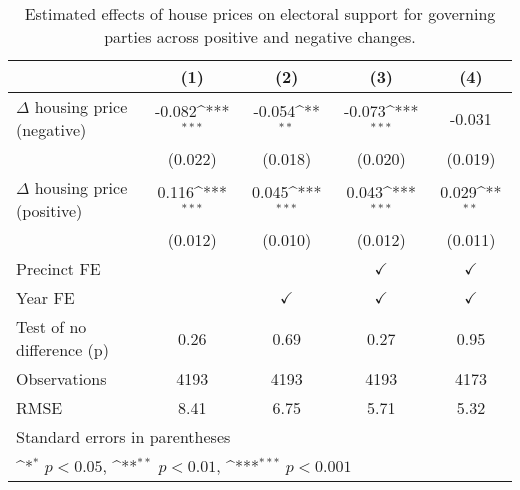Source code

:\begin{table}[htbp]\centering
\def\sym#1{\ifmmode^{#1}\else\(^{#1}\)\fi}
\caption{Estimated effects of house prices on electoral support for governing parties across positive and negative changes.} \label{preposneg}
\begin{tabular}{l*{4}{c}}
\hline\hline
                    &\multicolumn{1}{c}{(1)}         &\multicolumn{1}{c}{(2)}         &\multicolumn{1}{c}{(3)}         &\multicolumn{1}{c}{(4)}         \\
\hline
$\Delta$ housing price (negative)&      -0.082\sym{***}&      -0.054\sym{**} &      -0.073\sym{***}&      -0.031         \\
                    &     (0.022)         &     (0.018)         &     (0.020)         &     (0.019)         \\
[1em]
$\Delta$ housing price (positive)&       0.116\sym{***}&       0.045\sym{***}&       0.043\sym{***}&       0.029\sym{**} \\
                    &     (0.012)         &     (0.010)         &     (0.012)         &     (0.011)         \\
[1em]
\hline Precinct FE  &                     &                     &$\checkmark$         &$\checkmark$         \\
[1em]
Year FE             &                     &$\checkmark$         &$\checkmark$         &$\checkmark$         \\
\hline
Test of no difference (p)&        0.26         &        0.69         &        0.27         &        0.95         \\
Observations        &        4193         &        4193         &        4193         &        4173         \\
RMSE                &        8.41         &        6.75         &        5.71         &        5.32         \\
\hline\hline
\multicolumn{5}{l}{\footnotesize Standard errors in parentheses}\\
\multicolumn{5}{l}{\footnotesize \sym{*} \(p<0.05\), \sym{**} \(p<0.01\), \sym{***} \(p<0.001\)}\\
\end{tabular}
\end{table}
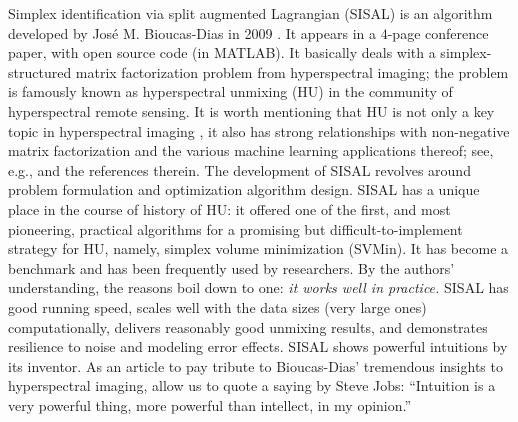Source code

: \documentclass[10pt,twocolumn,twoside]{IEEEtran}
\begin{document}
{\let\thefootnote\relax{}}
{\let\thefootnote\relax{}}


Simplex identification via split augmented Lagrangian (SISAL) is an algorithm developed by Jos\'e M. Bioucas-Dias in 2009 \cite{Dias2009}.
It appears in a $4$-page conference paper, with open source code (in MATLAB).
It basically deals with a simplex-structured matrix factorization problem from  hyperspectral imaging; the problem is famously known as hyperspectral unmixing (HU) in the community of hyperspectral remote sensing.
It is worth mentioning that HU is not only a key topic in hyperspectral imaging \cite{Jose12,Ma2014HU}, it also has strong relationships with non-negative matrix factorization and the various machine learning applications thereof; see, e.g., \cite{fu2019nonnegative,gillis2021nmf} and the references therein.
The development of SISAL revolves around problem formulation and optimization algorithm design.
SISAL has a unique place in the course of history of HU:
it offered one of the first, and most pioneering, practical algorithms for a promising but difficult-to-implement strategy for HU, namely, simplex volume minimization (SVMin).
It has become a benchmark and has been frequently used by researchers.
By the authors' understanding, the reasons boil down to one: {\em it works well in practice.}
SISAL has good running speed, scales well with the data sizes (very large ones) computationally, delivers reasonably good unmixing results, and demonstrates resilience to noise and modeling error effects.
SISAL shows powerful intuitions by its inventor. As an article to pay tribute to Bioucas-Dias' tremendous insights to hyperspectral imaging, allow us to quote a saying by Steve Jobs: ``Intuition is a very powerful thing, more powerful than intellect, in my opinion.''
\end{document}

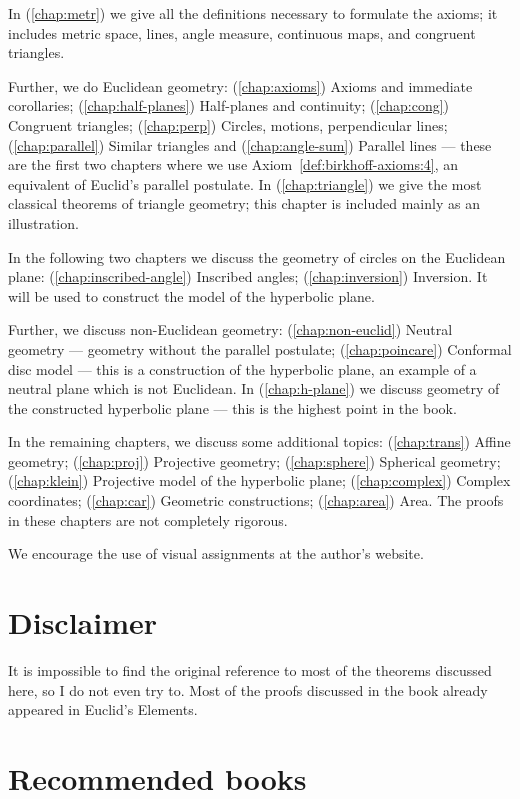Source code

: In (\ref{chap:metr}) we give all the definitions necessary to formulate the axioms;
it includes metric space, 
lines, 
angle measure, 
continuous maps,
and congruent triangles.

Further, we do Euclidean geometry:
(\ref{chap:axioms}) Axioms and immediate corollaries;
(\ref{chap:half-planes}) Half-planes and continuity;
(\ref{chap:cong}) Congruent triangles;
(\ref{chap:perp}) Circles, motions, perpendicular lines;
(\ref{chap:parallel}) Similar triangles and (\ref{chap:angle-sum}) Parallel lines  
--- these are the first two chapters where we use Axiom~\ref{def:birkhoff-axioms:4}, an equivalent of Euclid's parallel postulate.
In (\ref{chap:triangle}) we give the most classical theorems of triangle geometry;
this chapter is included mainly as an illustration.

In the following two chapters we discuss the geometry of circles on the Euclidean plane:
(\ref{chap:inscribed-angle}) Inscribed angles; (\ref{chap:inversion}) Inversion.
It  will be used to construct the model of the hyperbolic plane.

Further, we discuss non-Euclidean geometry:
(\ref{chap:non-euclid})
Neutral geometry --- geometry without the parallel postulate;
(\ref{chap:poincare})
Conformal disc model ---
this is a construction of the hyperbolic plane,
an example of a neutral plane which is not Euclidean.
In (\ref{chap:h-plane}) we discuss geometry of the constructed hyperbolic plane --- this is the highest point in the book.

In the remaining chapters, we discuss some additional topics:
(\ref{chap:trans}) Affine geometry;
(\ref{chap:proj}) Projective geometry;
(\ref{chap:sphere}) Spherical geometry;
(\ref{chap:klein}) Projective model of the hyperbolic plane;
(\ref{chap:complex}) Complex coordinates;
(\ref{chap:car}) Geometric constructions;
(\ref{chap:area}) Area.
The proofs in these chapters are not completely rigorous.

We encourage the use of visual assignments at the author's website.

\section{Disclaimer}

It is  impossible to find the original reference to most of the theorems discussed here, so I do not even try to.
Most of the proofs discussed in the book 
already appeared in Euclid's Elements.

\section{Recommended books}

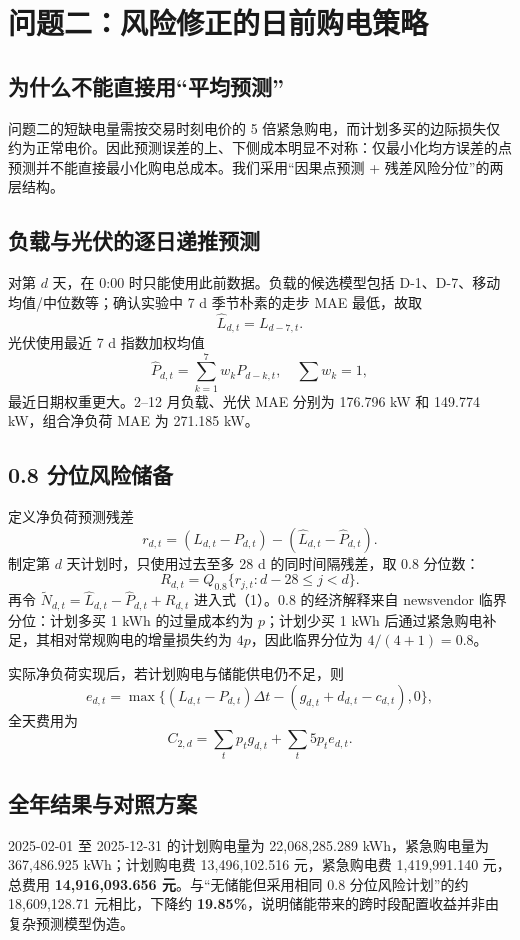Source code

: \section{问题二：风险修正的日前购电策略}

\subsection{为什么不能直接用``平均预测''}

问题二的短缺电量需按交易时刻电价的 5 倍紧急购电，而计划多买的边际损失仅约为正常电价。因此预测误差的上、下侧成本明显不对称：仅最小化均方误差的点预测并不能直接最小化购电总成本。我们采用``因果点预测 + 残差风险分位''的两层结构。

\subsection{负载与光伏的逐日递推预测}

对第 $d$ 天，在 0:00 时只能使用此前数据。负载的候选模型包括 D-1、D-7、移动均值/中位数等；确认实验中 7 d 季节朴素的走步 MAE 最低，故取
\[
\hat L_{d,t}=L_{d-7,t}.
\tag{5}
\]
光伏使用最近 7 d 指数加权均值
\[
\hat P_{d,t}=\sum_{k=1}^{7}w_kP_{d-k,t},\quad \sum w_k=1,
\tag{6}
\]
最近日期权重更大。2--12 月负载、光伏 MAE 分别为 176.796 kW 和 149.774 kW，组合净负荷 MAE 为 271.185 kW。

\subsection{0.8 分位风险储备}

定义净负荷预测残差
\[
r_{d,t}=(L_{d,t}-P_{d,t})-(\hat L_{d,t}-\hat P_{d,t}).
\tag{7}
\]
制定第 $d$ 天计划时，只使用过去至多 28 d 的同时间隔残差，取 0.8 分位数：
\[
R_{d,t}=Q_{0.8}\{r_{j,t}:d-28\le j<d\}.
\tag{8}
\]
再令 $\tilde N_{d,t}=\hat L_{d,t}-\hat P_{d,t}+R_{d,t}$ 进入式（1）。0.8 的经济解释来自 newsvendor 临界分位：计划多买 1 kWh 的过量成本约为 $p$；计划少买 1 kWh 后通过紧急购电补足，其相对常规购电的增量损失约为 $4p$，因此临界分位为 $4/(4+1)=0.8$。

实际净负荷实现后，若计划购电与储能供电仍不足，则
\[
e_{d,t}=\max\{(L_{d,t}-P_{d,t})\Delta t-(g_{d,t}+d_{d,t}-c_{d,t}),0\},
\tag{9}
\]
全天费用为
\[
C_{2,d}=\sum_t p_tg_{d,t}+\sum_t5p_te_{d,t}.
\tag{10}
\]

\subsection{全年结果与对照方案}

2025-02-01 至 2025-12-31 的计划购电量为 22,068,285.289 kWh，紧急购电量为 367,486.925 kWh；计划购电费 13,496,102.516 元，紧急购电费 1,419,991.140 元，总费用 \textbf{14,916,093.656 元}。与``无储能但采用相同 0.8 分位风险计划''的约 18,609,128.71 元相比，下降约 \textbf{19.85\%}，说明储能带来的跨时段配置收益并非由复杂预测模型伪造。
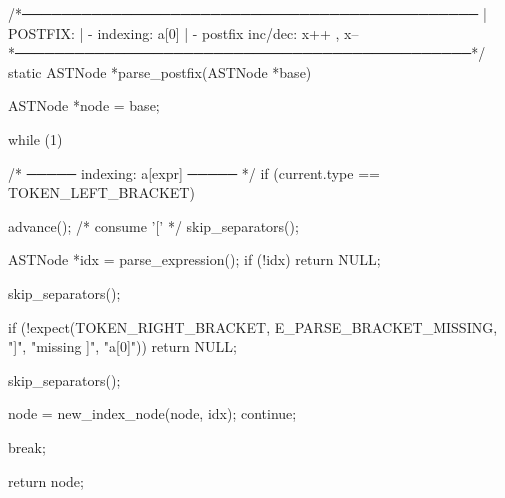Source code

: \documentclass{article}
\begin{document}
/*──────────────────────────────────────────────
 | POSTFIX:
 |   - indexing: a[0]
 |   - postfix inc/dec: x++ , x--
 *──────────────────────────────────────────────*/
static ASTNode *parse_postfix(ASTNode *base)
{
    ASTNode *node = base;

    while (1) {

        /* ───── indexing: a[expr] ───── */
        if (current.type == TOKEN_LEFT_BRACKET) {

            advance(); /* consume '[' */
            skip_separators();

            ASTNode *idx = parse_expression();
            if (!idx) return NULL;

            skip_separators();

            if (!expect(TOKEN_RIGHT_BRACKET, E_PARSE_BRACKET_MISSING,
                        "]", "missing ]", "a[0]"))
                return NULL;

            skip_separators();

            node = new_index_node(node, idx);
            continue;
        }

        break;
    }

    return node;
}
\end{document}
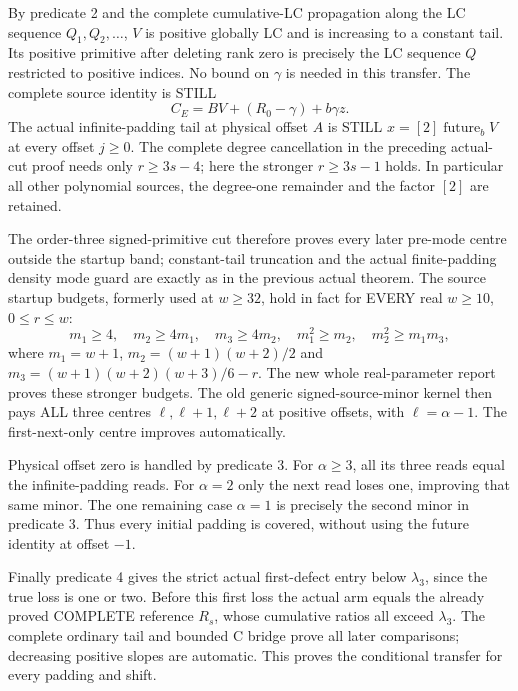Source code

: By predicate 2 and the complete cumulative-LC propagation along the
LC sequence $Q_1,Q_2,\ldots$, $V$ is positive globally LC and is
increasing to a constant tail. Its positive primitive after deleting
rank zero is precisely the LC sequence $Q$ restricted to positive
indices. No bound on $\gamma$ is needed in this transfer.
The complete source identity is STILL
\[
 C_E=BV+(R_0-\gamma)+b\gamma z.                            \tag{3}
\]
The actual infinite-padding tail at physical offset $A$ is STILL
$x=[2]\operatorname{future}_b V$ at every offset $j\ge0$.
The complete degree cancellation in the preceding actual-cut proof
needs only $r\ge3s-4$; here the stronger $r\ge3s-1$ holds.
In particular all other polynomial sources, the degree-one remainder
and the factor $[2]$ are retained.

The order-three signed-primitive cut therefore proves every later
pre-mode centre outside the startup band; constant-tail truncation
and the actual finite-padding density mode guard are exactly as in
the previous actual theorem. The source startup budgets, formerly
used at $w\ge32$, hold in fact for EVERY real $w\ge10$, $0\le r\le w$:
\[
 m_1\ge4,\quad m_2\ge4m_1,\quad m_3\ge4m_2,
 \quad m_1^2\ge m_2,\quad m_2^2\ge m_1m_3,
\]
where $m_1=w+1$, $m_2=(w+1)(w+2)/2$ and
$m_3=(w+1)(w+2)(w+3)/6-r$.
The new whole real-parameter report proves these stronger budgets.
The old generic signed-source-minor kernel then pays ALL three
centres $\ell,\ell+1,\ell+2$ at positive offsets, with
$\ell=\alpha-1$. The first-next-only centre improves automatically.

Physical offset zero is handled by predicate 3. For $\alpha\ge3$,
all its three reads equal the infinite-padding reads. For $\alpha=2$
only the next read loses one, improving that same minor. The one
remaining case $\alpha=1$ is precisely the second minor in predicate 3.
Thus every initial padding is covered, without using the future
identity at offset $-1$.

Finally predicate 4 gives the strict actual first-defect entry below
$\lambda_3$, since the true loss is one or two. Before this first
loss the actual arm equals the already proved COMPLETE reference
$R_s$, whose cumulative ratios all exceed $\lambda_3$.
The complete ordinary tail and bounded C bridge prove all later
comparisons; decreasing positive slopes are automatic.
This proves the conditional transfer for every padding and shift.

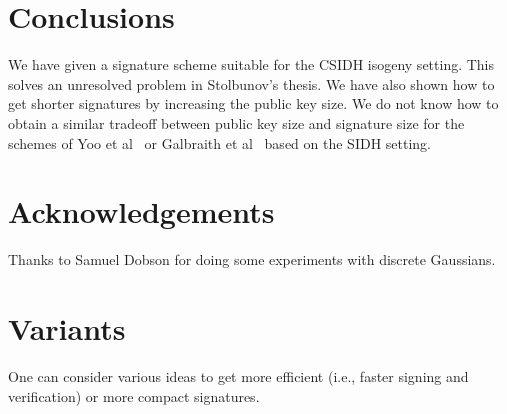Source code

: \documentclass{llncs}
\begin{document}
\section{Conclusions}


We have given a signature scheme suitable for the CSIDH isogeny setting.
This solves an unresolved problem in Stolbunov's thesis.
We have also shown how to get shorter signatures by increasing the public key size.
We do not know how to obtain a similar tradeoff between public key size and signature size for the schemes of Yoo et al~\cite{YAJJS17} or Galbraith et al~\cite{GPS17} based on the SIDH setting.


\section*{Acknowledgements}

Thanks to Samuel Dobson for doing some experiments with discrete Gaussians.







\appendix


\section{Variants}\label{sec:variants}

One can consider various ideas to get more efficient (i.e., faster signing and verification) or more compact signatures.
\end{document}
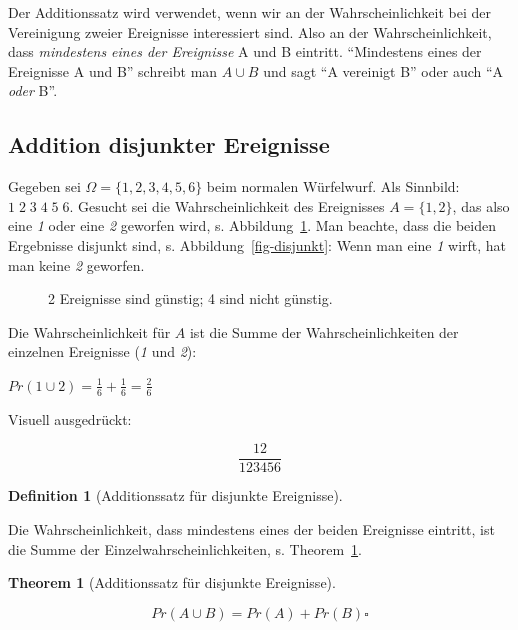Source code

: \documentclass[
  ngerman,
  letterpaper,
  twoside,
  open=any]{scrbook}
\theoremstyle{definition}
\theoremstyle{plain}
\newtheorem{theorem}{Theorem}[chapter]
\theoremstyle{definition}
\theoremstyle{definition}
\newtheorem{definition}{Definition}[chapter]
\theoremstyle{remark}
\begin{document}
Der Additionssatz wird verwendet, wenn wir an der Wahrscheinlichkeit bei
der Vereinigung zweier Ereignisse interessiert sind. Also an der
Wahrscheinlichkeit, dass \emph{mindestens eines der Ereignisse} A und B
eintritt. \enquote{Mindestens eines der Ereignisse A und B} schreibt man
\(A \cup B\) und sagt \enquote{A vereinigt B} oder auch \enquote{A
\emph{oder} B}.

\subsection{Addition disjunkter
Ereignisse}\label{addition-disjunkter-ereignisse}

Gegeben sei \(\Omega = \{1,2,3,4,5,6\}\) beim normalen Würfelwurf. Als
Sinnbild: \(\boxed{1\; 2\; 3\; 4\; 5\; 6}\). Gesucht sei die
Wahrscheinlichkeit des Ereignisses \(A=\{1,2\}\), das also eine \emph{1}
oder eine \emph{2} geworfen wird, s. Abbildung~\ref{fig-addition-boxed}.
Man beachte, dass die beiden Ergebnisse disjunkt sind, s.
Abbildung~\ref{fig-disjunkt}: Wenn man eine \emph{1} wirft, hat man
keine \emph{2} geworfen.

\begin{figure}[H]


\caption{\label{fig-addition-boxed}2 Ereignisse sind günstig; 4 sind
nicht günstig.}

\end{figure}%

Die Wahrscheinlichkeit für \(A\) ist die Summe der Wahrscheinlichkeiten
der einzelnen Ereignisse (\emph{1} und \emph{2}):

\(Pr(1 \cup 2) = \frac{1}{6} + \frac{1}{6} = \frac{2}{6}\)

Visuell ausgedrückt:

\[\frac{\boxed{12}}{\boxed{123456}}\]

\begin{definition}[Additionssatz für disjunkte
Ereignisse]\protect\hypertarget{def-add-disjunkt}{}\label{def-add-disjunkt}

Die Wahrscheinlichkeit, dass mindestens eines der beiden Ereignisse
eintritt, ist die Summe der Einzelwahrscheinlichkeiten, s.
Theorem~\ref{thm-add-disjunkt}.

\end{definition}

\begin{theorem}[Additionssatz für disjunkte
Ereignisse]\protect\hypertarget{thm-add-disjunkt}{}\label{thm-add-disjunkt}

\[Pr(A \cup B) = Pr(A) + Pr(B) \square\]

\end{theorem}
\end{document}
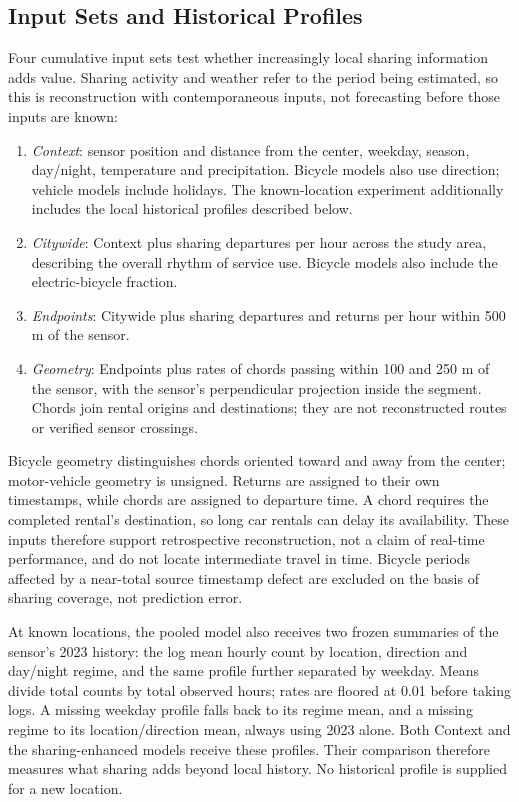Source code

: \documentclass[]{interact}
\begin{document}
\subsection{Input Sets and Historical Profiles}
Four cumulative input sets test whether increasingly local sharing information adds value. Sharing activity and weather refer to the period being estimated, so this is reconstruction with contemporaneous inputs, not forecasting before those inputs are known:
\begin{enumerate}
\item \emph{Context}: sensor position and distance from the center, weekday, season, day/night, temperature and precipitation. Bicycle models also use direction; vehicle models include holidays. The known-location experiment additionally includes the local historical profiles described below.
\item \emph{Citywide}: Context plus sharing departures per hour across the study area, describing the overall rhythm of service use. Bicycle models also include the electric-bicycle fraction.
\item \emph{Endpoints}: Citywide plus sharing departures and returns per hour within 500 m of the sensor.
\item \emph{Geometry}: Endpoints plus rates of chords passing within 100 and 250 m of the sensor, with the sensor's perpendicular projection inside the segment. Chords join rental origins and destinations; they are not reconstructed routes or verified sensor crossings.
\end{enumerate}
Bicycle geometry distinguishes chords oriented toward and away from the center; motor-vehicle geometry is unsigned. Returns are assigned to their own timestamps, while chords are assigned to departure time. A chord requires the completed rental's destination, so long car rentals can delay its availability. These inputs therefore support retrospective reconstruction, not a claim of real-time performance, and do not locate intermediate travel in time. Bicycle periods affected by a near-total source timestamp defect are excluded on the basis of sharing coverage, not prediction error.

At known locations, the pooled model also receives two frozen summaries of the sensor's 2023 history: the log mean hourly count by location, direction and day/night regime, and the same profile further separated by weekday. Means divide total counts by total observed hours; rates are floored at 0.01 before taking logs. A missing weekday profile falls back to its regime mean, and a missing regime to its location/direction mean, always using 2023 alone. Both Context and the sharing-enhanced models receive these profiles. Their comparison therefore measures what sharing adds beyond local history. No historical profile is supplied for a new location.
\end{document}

____________

Search the listing for the string "history". Copy each line where it turns up.

SISAL has a unique place in the course of history of HU:
At known locations, the pooled model also receives two frozen summaries of the sensor's 2023 history: the log mean hourly count by location, direction and day/night regime, and the same profile further separated by weekday. Means divide total counts by total observed hours; rates are floored at 0.01 before taking logs. A missing weekday profile falls back to its regime mean, and a missing regime to its location/direction mean, always using 2023 alone. Both Context and the sharing-enhanced models receive these profiles. Their comparison therefore measures what sharing adds beyond local history. No historical profile is supplied for a new location.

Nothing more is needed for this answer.